**Task details**
Exclude the pictures and repeat all of the data exactly.

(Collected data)

Start of Block

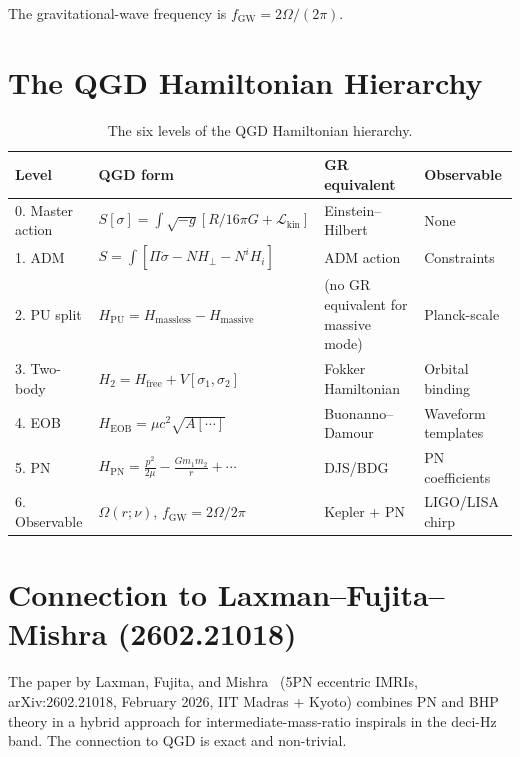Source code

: \documentclass[11pt,a4paper]{article}
\theoremstyle{plain}
\theoremstyle{definition}
\theoremstyle{remark}
\newcommand{\Hperp}{H_\perp}
\newcommand{\Hi}{H_i}
\newcommand{\HEOB}{H_{\mathrm{EOB}}}
\newcommand{\HPU}{H_{\mathrm{PU}}}
\begin{document}
The gravitational-wave frequency is $f_{\mathrm{GW}} = 2\Omega/(2\pi)$.

\section{The QGD Hamiltonian Hierarchy}
\label{sec:hierarchy}

\begin{table}[h]
\centering
\renewcommand{\arraystretch}{1.45}
\caption{The six levels of the QGD Hamiltonian hierarchy.}
\label{tab:hierarchy}
\begin{tabular}{@{}p{2.2cm}p{4.5cm}p{4cm}p{2.8cm}@{}}
\toprule
Level & QGD form & GR equivalent & Observable \\
\midrule
\rowcolor{levelA}
0. Master action & $S[\sigma] = \int\sqrt{-g}[R/16\pi G + \mathcal{L}_{\mathrm{kin}}]$ &
  Einstein--Hilbert & None \\
1. ADM & $S = \int[\Pi\dot\sigma - N\Hperp - N^i\Hi]$ & ADM action &
  Constraints \\
\rowcolor{levelA}
2. PU split & $\HPU = H_{\mathrm{massless}} - H_{\mathrm{massive}}$ &
  (no GR equivalent for massive mode) & Planck-scale \\
3. Two-body & $H_{2} = H_{\mathrm{free}} + V[\sigma_1,\sigma_2]$ &
  Fokker Hamiltonian & Orbital binding \\
\rowcolor{levelA}
4. EOB & $\HEOB = \mu c^2\sqrt{A[\cdots]}$ & Buonanno--Damour & Waveform templates \\
5. PN & $H_{\mathrm{PN}} = \frac{p^2}{2\mu} - \frac{Gm_1m_2}{r} + \cdots$ &
  DJS/BDG & PN coefficients \\
\rowcolor{levelA}
6. Observable & $\Omega(r;\nu)$, $f_{\mathrm{GW}} = 2\Omega/2\pi$ & Kepler + PN &
  LIGO/LISA chirp \\
\bottomrule
\end{tabular}
\end{table}

\section{Connection to Laxman--Fujita--Mishra (2602.21018)}
\label{sec:LFM}

The paper by Laxman, Fujita, and Mishra~\cite{LFM2026}
(5PN eccentric IMRIs, arXiv:2602.21018, February 2026, IIT Madras + Kyoto)
combines PN and BHP theory in a hybrid approach for intermediate-mass-ratio
inspirals in the deci-Hz band.  The connection to QGD is exact and non-trivial.
\end{document}

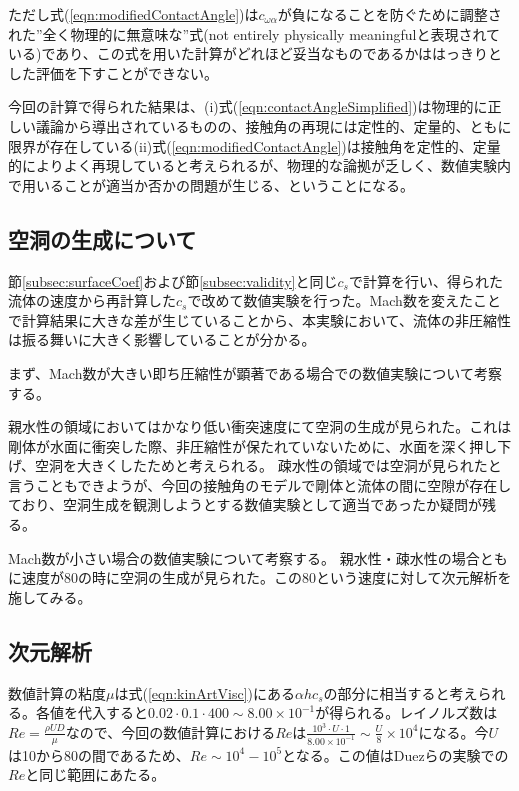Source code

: \documentclass[]{jsarticle}
\begin{document}
ただし式(\ref{eqn:modifiedContactAngle})は$c_{\omega\alpha}$が負になることを防ぐために調整された”全く物理的に無意味な”式(not entirely physically meaningfulと表現されている)であり、この式を用いた計算がどれほど妥当なものであるかははっきりとした評価を下すことができない。

今回の計算で得られた結果は、(i)式(\ref{eqn:contactAngleSimplified})は物理的に正しい議論から導出されているものの、接触角の再現には定性的、定量的、ともに限界が存在している(ii)式(\ref{eqn:modifiedContactAngle})は接触角を定性的、定量的によりよく再現していると考えられるが、物理的な論拠が乏しく、数値実験内で用いることが適当か否かの問題が生じる、ということになる。

\subsection{空洞の生成について}
\label{subsec:discCavityForm}
節\ref{subsec:surfaceCoef}および節\ref{subsec:validity}と同じ$c_s$で計算を行い、得られた流体の速度から再計算した$c_s$で改めて数値実験を行った。Mach数を変えたことで計算結果に大きな差が生じていることから、本実験において、流体の非圧縮性は振る舞いに大きく影響していることが分かる。

まず、Mach数が大きい即ち圧縮性が顕著である場合での数値実験について考察する。

親水性の領域においてはかなり低い衝突速度にて空洞の生成が見られた。これは剛体が水面に衝突した際、非圧縮性が保たれていないために、水面を深く押し下げ、空洞を大きくしたためと考えられる。
疎水性の領域では空洞が見られたと言うこともできようが、今回の接触角のモデルで剛体と流体の間に空隙が存在しており、空洞生成を観測しようとする数値実験として適当であったか疑問が残る。

Mach数が小さい場合の数値実験について考察する。
親水性・疎水性の場合ともに速度が80の時に空洞の生成が見られた。この80という速度に対して次元解析を施してみる。
\subsection{次元解析}
\label{subsec:label}
数値計算の粘度$\mu$は式(\ref{eqn:kinArtVisc})にある$\alpha h c_s$の部分に相当すると考えられる。各値を代入すると$0.02\cdot 0.1 \cdot 400 \sim 8.00\times 10^{-1}$が得られる。レイノルズ数は$Re=\frac{\rho U D}{\mu}$なので、今回の数値計算における$Re$は$\frac{10^3\cdot U \cdot 1}{8.00\times10^{-1}}\sim \frac{U}{8}\times10^4$になる。今$U$は10から80の間であるため、$Re\sim 10^4-10^5$となる。この値はDuezらの実験での$Re$と同じ範囲にあたる。
\end{document}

End of Block

**Answer to the exercise**
Source code

: \documentclass[11pt,a4paper]{article}
\theoremstyle{plain}
\theoremstyle{definition}
\theoremstyle{remark}
\newcommand{\Hperp}{H_\perp}
\newcommand{\Hi}{H_i}
\newcommand{\HEOB}{H_{\mathrm{EOB}}}
\newcommand{\HPU}{H_{\mathrm{PU}}}
\begin{document}
The gravitational-wave frequency is $f_{\mathrm{GW}} = 2\Omega/(2\pi)$.

\section{The QGD Hamiltonian Hierarchy}
\label{sec:hierarchy}

\begin{table}[h]
\centering
\renewcommand{\arraystretch}{1.45}
\caption{The six levels of the QGD Hamiltonian hierarchy.}
\label{tab:hierarchy}
\begin{tabular}{@{}p{2.2cm}p{4.5cm}p{4cm}p{2.8cm}@{}}
\toprule
Level & QGD form & GR equivalent & Observable \\
\midrule
\rowcolor{levelA}
0. Master action & $S[\sigma] = \int\sqrt{-g}[R/16\pi G + \mathcal{L}_{\mathrm{kin}}]$ &
  Einstein--Hilbert & None \\
1. ADM & $S = \int[\Pi\dot\sigma - N\Hperp - N^i\Hi]$ & ADM action &
  Constraints \\
\rowcolor{levelA}
2. PU split & $\HPU = H_{\mathrm{massless}} - H_{\mathrm{massive}}$ &
  (no GR equivalent for massive mode) & Planck-scale \\
3. Two-body & $H_{2} = H_{\mathrm{free}} + V[\sigma_1,\sigma_2]$ &
  Fokker Hamiltonian & Orbital binding \\
\rowcolor{levelA}
4. EOB & $\HEOB = \mu c^2\sqrt{A[\cdots]}$ & Buonanno--Damour & Waveform templates \\
5. PN & $H_{\mathrm{PN}} = \frac{p^2}{2\mu} - \frac{Gm_1m_2}{r} + \cdots$ &
  DJS/BDG & PN coefficients \\
\rowcolor{levelA}
6. Observable & $\Omega(r;\nu)$, $f_{\mathrm{GW}} = 2\Omega/2\pi$ & Kepler + PN &
  LIGO/LISA chirp \\
\bottomrule
\end{tabular}
\end{table}

\section{Connection to Laxman--Fujita--Mishra (2602.21018)}
\label{sec:LFM}

The paper by Laxman, Fujita, and Mishra~\cite{LFM2026}
(5PN eccentric IMRIs, arXiv:2602.21018, February 2026, IIT Madras + Kyoto)
combines PN and BHP theory in a hybrid approach for intermediate-mass-ratio
inspirals in the deci-Hz band.  The connection to QGD is exact and non-trivial.
\end{document}

Source code

: \documentclass[]{jsarticle}
\begin{document}
ただし式(\ref{eqn:modifiedContactAngle})は$c_{\omega\alpha}$が負になることを防ぐために調整された”全く物理的に無意味な”式(not entirely physically meaningfulと表現されている)であり、この式を用いた計算がどれほど妥当なものであるかははっきりとした評価を下すことができない。

今回の計算で得られた結果は、(i)式(\ref{eqn:contactAngleSimplified})は物理的に正しい議論から導出されているものの、接触角の再現には定性的、定量的、ともに限界が存在している(ii)式(\ref{eqn:modifiedContactAngle})は接触角を定性的、定量的によりよく再現していると考えられるが、物理的な論拠が乏しく、数値実験内で用いることが適当か否かの問題が生じる、ということになる。

\subsection{空洞の生成について}
\label{subsec:discCavityForm}
節\ref{subsec:surfaceCoef}および節\ref{subsec:validity}と同じ$c_s$で計算を行い、得られた流体の速度から再計算した$c_s$で改めて数値実験を行った。Mach数を変えたことで計算結果に大きな差が生じていることから、本実験において、流体の非圧縮性は振る舞いに大きく影響していることが分かる。

まず、Mach数が大きい即ち圧縮性が顕著である場合での数値実験について考察する。

親水性の領域においてはかなり低い衝突速度にて空洞の生成が見られた。これは剛体が水面に衝突した際、非圧縮性が保たれていないために、水面を深く押し下げ、空洞を大きくしたためと考えられる。
疎水性の領域では空洞が見られたと言うこともできようが、今回の接触角のモデルで剛体と流体の間に空隙が存在しており、空洞生成を観測しようとする数値実験として適当であったか疑問が残る。

Mach数が小さい場合の数値実験について考察する。
親水性・疎水性の場合ともに速度が80の時に空洞の生成が見られた。この80という速度に対して次元解析を施してみる。
\subsection{次元解析}
\label{subsec:label}
数値計算の粘度$\mu$は式(\ref{eqn:kinArtVisc})にある$\alpha h c_s$の部分に相当すると考えられる。各値を代入すると$0.02\cdot 0.1 \cdot 400 \sim 8.00\times 10^{-1}$が得られる。レイノルズ数は$Re=\frac{\rho U D}{\mu}$なので、今回の数値計算における$Re$は$\frac{10^3\cdot U \cdot 1}{8.00\times10^{-1}}\sim \frac{U}{8}\times10^4$になる。今$U$は10から80の間であるため、$Re\sim 10^4-10^5$となる。この値はDuezらの実験での$Re$と同じ範囲にあたる。
\end{document}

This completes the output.